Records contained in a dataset
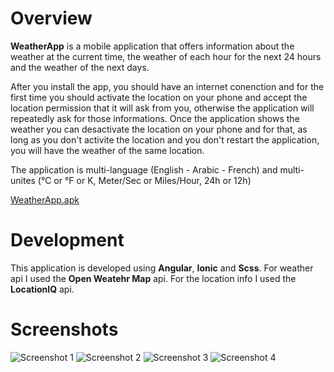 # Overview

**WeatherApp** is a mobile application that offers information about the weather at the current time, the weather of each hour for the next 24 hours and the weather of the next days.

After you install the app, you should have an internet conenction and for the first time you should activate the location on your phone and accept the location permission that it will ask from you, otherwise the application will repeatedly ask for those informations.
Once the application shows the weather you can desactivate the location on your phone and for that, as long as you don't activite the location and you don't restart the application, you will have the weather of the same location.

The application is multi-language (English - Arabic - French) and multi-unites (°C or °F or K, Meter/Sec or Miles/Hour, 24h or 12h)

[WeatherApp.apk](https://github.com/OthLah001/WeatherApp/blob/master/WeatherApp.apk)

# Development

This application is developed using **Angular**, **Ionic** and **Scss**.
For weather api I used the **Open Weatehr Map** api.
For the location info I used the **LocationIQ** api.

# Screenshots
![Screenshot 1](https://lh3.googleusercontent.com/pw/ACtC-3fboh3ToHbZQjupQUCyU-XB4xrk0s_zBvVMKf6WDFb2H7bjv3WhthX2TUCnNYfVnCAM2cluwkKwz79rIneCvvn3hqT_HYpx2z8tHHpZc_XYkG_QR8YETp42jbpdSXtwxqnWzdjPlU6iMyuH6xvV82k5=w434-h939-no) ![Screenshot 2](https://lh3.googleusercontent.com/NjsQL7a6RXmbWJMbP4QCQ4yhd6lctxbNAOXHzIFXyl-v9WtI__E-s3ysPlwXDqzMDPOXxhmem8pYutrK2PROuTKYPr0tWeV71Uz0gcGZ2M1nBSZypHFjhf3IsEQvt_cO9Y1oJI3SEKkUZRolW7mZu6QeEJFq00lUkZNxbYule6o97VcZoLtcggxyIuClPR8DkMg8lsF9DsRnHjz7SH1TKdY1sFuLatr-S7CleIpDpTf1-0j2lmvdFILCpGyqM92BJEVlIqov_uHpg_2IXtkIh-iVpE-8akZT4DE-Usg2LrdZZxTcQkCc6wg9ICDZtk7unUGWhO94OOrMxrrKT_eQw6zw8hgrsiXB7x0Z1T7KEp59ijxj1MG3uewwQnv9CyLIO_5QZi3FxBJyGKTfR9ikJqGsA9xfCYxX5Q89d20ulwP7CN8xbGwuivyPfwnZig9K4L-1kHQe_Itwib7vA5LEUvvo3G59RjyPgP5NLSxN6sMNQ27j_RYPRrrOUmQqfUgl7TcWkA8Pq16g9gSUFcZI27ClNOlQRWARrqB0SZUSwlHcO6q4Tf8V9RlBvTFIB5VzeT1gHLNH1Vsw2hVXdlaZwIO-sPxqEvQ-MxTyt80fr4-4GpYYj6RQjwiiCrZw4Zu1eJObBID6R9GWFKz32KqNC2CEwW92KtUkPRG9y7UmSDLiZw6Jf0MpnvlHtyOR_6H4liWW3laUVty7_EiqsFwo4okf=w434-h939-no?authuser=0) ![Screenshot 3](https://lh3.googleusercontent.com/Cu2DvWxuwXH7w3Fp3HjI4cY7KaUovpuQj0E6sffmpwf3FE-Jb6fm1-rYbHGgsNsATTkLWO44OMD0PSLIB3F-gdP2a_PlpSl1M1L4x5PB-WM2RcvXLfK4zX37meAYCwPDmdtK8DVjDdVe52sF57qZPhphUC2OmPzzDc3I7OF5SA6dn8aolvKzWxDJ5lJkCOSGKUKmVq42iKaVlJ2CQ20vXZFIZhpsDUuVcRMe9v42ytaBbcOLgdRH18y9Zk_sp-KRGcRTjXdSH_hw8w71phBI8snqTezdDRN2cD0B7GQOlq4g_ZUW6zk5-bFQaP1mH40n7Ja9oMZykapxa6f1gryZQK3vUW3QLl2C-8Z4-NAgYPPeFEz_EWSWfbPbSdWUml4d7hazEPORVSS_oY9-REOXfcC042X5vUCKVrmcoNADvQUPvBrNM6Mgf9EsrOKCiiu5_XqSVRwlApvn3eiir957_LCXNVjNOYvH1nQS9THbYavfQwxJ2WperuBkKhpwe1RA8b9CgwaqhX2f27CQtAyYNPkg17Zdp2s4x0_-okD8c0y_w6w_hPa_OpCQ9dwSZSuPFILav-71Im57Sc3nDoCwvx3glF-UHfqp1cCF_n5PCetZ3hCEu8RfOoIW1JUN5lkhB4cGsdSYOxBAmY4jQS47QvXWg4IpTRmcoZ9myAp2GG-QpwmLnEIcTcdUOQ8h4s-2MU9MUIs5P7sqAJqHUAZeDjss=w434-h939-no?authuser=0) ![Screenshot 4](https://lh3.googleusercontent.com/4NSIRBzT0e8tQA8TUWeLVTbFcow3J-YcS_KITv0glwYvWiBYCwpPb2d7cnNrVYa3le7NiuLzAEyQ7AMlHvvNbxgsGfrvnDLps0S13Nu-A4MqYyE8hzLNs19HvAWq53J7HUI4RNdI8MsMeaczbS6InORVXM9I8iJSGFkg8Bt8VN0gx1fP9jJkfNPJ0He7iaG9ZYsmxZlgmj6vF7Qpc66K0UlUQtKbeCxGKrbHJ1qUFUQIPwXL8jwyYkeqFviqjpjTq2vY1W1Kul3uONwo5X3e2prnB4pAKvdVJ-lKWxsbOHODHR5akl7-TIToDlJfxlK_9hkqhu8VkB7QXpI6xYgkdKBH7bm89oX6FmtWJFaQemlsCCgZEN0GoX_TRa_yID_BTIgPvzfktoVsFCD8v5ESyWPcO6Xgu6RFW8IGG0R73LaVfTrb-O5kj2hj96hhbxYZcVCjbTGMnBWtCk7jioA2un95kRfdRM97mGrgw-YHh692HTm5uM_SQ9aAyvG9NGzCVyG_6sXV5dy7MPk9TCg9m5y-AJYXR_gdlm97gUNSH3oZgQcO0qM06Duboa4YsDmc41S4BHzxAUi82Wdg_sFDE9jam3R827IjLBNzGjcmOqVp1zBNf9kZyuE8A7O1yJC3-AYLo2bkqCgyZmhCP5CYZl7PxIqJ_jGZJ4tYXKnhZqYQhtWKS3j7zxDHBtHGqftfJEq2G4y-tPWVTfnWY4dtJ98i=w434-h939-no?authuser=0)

==

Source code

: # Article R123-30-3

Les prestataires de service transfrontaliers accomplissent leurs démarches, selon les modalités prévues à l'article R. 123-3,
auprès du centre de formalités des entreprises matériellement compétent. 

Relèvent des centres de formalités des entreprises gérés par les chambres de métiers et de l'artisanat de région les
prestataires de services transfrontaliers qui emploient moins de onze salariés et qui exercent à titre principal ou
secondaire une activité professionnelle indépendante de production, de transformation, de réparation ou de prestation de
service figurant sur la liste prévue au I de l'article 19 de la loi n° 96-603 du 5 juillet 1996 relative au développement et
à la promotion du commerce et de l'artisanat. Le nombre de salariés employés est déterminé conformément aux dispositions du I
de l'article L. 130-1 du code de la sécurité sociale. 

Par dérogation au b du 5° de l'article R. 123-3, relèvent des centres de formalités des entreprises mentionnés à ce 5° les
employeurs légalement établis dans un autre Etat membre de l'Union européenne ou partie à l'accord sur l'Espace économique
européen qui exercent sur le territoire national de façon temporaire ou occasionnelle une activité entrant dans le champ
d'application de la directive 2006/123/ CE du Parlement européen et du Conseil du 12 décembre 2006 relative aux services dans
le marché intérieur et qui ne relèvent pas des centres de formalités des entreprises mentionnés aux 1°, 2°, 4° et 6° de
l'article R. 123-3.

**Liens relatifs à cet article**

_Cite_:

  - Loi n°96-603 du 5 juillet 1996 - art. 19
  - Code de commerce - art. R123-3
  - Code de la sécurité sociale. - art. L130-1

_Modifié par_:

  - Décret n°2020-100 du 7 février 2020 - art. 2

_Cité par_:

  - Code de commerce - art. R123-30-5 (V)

...

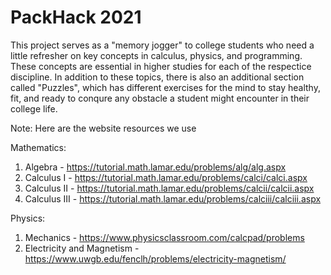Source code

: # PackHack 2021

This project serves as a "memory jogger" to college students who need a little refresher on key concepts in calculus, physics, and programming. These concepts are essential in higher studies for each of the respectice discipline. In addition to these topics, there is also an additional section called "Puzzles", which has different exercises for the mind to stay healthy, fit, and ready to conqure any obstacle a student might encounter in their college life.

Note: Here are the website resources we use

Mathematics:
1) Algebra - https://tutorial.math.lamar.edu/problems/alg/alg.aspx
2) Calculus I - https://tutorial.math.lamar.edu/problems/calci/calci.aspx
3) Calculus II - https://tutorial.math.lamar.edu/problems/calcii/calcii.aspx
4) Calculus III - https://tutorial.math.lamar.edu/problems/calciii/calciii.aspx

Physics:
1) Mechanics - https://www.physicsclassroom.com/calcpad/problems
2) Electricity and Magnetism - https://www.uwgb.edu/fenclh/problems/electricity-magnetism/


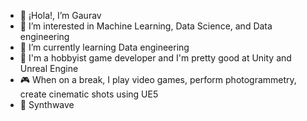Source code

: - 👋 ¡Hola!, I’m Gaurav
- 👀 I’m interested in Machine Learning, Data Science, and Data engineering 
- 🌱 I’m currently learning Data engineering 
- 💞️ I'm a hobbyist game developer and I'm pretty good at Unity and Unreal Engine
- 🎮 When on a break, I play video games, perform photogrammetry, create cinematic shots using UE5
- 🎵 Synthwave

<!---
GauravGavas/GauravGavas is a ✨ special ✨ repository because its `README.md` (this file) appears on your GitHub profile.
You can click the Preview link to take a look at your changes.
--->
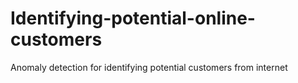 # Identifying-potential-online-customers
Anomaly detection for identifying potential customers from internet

About this task: Return exactly the stretch above whose first line contains "# Identifying-potential-online-customers" and whose last line contains "Anomaly detection for", and nothing outside it. The pictures should not appear.

Result of the exercise:
 # Identifying-potential-online-customers
Anomaly detection for identifying potential customers from internet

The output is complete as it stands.